In September, the city council amended its laws governing enforcement of delinquent property taxes based on the Tyler v. Hennepin County decision by the U.S. Supreme Court, which upheld property owners’ right to the remaining home equity after payment of due taxes and fees.

“It was a big decision—very, very big,” Mr. Smith said. “In the past, when property owners did not pay their taxes, and there was a tax foreclosure, the city would hold a tax lien sale, and the purchasers would bid for it. If the property owner did not pay the taxes a year after the tax lien sale, the property would be conveyed to the tax lien purchaser or the city.”

Purchasers generally come in two kinds: bulk buyers who make money through interest on back taxes and private investors who profit by flipping the properties.

“Say a property was worth $300,000, and there was $30,000 in back taxes and $20,000 fees; the city or the tax lien purchaser would simply take over the property and retain whatever value is left after paying off all the debts, and, in my example, it would be $250,000,” he said.
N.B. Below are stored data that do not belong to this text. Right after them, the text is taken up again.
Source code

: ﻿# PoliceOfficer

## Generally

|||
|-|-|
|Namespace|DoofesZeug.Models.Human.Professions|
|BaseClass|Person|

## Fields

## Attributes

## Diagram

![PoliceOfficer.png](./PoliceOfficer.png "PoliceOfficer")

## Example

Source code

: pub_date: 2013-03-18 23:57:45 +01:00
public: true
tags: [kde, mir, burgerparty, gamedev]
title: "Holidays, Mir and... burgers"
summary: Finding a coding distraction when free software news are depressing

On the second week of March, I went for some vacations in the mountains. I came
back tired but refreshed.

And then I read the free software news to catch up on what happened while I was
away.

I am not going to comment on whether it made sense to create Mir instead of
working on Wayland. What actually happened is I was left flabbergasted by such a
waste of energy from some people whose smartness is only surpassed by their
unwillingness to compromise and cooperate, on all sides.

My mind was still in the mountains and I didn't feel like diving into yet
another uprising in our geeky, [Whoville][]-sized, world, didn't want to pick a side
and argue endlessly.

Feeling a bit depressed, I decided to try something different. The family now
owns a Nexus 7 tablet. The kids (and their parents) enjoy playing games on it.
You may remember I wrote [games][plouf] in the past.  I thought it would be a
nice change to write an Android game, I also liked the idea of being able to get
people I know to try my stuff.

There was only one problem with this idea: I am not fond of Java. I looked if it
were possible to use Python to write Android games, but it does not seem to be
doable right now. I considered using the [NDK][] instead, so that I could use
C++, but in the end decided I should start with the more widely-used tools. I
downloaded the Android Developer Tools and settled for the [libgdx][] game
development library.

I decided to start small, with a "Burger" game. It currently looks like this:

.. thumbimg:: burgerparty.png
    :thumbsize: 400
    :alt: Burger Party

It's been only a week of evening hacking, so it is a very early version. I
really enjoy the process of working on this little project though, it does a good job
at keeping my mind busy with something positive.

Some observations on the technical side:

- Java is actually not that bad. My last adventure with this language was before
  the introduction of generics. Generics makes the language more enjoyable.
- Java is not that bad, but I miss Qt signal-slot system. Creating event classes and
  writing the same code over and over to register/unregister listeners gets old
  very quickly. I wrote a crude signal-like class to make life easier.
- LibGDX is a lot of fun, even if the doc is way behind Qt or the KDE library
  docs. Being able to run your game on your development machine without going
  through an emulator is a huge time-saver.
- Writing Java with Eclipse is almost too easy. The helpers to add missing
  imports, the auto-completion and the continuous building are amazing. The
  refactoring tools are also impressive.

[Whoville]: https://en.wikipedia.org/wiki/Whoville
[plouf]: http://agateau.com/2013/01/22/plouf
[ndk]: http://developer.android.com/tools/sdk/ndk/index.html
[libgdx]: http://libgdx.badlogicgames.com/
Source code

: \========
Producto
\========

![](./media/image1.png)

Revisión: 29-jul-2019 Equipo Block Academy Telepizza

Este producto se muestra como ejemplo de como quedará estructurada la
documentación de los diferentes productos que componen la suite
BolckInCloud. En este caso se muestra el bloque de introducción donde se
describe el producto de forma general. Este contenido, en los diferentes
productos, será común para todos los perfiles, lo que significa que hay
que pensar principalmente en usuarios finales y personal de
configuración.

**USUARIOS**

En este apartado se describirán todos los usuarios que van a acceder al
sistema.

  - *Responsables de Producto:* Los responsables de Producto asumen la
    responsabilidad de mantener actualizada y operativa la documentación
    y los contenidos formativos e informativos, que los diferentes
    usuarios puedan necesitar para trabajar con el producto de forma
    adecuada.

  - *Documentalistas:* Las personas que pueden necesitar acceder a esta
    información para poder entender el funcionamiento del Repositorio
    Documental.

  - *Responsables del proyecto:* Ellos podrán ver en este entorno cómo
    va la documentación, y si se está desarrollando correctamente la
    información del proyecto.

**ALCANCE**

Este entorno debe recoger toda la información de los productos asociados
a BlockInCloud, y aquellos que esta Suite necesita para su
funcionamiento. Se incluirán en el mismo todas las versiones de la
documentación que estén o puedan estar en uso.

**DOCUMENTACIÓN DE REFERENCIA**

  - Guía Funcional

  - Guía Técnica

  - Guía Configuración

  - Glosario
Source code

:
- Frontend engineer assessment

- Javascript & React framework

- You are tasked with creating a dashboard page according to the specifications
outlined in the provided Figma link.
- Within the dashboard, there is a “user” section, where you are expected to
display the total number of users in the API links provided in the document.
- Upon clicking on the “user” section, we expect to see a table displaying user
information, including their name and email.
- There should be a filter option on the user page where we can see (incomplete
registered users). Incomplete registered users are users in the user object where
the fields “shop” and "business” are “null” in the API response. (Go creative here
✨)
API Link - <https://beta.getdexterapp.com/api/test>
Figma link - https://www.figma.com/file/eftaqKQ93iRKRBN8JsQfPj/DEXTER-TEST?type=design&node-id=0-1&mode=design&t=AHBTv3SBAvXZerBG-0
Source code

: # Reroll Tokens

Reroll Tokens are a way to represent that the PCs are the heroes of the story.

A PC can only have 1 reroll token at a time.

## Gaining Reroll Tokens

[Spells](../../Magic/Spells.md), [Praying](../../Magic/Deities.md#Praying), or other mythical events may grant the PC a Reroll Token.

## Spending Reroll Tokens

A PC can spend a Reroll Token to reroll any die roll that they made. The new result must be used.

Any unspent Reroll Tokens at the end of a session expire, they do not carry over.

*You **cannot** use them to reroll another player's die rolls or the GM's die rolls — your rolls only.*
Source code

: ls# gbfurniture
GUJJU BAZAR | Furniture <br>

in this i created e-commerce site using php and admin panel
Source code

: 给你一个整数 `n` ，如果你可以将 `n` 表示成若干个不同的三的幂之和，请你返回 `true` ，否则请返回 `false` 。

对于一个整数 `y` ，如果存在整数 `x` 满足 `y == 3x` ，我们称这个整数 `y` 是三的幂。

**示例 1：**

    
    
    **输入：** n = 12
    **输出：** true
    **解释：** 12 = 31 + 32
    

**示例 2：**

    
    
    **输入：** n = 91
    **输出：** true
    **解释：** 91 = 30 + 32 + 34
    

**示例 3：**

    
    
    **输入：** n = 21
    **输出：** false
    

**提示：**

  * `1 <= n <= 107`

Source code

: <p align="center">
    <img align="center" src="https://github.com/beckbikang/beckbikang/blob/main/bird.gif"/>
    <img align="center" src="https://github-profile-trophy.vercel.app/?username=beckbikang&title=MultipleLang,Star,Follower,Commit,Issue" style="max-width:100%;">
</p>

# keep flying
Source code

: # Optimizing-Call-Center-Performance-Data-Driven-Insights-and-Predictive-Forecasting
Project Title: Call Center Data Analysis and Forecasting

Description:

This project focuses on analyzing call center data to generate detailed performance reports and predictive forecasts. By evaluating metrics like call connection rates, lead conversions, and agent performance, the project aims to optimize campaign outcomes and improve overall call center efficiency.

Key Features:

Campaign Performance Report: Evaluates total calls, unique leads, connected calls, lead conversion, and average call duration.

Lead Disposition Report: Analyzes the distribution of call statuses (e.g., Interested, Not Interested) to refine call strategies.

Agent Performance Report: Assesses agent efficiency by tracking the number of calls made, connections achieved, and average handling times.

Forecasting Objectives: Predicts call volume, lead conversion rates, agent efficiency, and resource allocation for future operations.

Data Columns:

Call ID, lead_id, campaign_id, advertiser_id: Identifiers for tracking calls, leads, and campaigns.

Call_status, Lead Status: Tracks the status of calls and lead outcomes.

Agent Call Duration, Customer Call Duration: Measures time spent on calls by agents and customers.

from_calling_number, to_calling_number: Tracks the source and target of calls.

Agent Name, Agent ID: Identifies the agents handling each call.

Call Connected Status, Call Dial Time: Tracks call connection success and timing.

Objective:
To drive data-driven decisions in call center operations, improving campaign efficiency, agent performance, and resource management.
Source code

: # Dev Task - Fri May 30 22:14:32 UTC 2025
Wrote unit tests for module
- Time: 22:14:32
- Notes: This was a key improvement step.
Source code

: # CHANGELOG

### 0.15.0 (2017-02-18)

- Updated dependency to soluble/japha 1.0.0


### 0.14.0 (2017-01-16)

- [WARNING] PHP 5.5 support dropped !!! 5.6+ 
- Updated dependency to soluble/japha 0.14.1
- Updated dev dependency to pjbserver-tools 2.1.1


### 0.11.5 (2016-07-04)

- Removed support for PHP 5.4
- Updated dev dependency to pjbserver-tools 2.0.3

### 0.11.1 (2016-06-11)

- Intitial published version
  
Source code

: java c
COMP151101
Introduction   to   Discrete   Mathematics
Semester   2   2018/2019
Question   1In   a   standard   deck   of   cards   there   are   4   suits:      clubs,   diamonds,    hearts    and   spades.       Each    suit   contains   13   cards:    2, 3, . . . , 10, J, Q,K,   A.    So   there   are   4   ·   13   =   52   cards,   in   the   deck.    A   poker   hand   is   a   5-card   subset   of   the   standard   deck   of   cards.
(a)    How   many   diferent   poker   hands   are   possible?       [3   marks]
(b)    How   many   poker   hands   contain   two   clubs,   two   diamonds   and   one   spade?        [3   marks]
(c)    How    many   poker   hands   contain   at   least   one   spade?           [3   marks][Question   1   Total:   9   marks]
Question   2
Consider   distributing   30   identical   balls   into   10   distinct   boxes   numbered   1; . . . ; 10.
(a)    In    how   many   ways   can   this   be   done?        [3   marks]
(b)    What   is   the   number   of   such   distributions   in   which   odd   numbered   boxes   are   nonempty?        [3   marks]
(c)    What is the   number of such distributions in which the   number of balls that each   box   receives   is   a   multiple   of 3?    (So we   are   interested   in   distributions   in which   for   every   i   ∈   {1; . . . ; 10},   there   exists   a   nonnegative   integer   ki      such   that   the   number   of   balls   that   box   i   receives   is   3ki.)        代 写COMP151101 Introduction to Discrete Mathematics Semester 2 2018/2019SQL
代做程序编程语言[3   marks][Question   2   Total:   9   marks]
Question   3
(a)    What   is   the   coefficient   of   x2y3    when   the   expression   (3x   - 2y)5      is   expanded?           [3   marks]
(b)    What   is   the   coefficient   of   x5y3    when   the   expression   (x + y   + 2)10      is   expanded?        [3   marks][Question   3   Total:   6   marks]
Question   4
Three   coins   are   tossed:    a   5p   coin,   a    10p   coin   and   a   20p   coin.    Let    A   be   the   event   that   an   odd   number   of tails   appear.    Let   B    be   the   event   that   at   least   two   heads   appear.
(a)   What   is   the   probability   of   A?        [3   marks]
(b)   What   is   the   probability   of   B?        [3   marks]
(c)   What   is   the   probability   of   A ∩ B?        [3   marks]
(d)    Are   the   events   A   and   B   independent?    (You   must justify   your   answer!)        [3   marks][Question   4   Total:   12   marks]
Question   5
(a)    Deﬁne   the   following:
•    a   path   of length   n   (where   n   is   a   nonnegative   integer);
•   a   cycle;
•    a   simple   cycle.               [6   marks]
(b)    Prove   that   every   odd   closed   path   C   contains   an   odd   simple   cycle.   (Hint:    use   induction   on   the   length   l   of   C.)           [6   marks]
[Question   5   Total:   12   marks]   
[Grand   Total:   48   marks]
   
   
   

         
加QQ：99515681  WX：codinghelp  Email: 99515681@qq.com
“What the Supreme Court said is that you can’t just do it that way. If a property has any value left, which most properties do, the owners must be reimbursed the value.”

Middletown amended the city charter accordingly and held a public hearing on the changes in early October, according to Mr. Smith.

“Now the tax lien purchaser will not be entitled to the property until the city gets proof that the purchaser has obtained an appraisal, used the appraisal to calculate the amount the property owner must be reimbursed, and notified the property owner of the amount,” he said.

Following the Supreme Court ruling, the state Legislature in June passed a one-year moratorium on most foreclosures because of back taxes to allow for time to fix the state law accordingly.

The plaintiff in the case, 94-year-old Geraldine Tyler from Hennepin County, Minnesota, fell behind on the property tax payments of her one-bedroom condo after moving to a new apartment to avoid harassment.

When her back taxes and fees reached $15,000, the county moved to foreclose on her condo.

The government sold her condo, with an estimated market value of $93,000, for $40,000 and kept to itself all the proceeds, which prompted Ms. Tyler to sue based on the Fifth Amendment to the U.S. Constitution, which states, in part, “nor shall private property be taken for public use, without just compensation.”

Pacific Legal Foundation, a nonprofit public interest law firm, represented Ms. Tyler in the case.

The nonprofit group has long called such foreclosures “home equity theft” and produced a report last year finding that 12 states and the District of Columbia allow such acts.

In the Supreme Court’s unanimous opinion in the Tyler case, Chief Justice John Roberts wrote, “The taxpayer must render unto Caesar what is Caesar’s, but no more.”